Transitional justice has been a troubling human rights issue. How should societies emerging from periods of grave human rights violations frame the relationships among truth, justice, and reconciliation? Some pose the issue as a difficult balance between punishment and reconciliation, 1 while others see truth or, alternatively, justice, as a precondition for reconciliation. 2 Human rights advocates generally have adopted the latter position, without clearly defining under what conditions and through what methods justice should be achieved.

International law and international lawyers have played an important role in defining the terms of the debate on transitional justice. The paths chosen by states are now viewed as issues of international concern, rather [End Page 843] than solely domestic matters. In the last ten years, there has been a sea of change, prompted both by the end of the cold war, and by recognition that failure to come to terms with past cycles of violations may lead to future violations. International human rights groups now routinely demand and assess accountability for past violations, and anti-impunity measures are no longer simply a question of national choice. In the United States, for instance, accountability is announced as a mainstay of foreign policy, especially in situations of transition. 3 US State Department Country Reports report impunity as a major problem in a number of countries. 4

International human rights bodies regularly call for investigation, prose-cution, and redress for victims.

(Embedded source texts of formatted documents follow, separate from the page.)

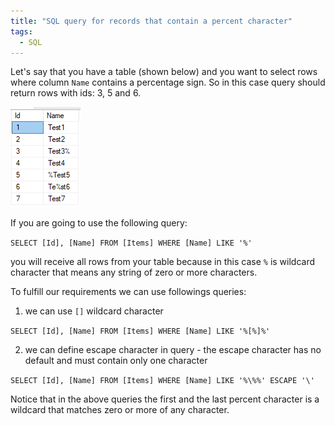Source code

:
 ```yaml
---
title: "SQL query for records that contain a percent character"
tags:
  - SQL
---
```


Let's say that you have a table (shown below) and you want to select rows where column `Name` contains a percentage sign. So in this case query should return rows with ids: 3, 5 and 6.

![Table](/images/posts/sql_table_items_percent.png)

If you are going to use the following query:

`SELECT [Id], [Name] FROM [Items] WHERE [Name] LIKE '%'`

you will receive all rows from your table because in this case `%` is wildcard character that means any string of zero or more characters.

To fulfill our requirements we can use followings queries:

1) we can use `[]` wildcard character

`SELECT [Id], [Name] FROM [Items] WHERE [Name] LIKE '%[%]%'`

2) we can define escape character in query - the escape character has no default and must contain only one character

`SELECT [Id], [Name] FROM [Items] WHERE [Name] LIKE '%\%%' ESCAPE '\'`

Notice that in the above queries the first and the last percent character is a wildcard that matches zero or more of any character.

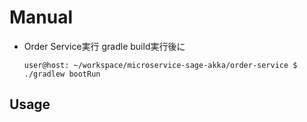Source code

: # Manual
- Order Service実行
    gradle build実行後に
    ```ShellSession
    user@host: ~/workspace/microservice-sage-akka/order-service $ ./gradlew bootRun
    ```

## Usage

Increasingly, such bodies find that domestic blanket amnesties precluding both prosecution and civil redress violate states’ obligations under international and regional human rights treaties. 5 The Ad Hoc Tribunals on the Former Yugoslavia and Rwanda 6 have helped advance human rights by signaling, at least in theory, that certain international crimes must be prosecuted. Additionally, the creation of an International Criminal Court is finally firmly on the agenda, with a Diplomatic Conference proceeding as this article goes to press.

Nonetheless, it is hard to gauge the impact of these changes at the domestic level. International law takes effect through a number of routes. The most direct route is through the decisions and views of international organs; however, these may have limited enforceability at the domestic level. A second route is through the incorporation of international law into [End Page 844] the domestic legal system through each country’s own constitutional arrangements. In many states, especially in Latin America, constitutions provide that treaties are directly incorporated into domestic law, often with a superior status to conflicting domestic statutes. In others, like the United Kingdom, treaties become part of domestic law only when Parliament approves implementing legislation. Incorporation into domestic legal systems then allows international law to be adjudicated, and enforced, by local courts.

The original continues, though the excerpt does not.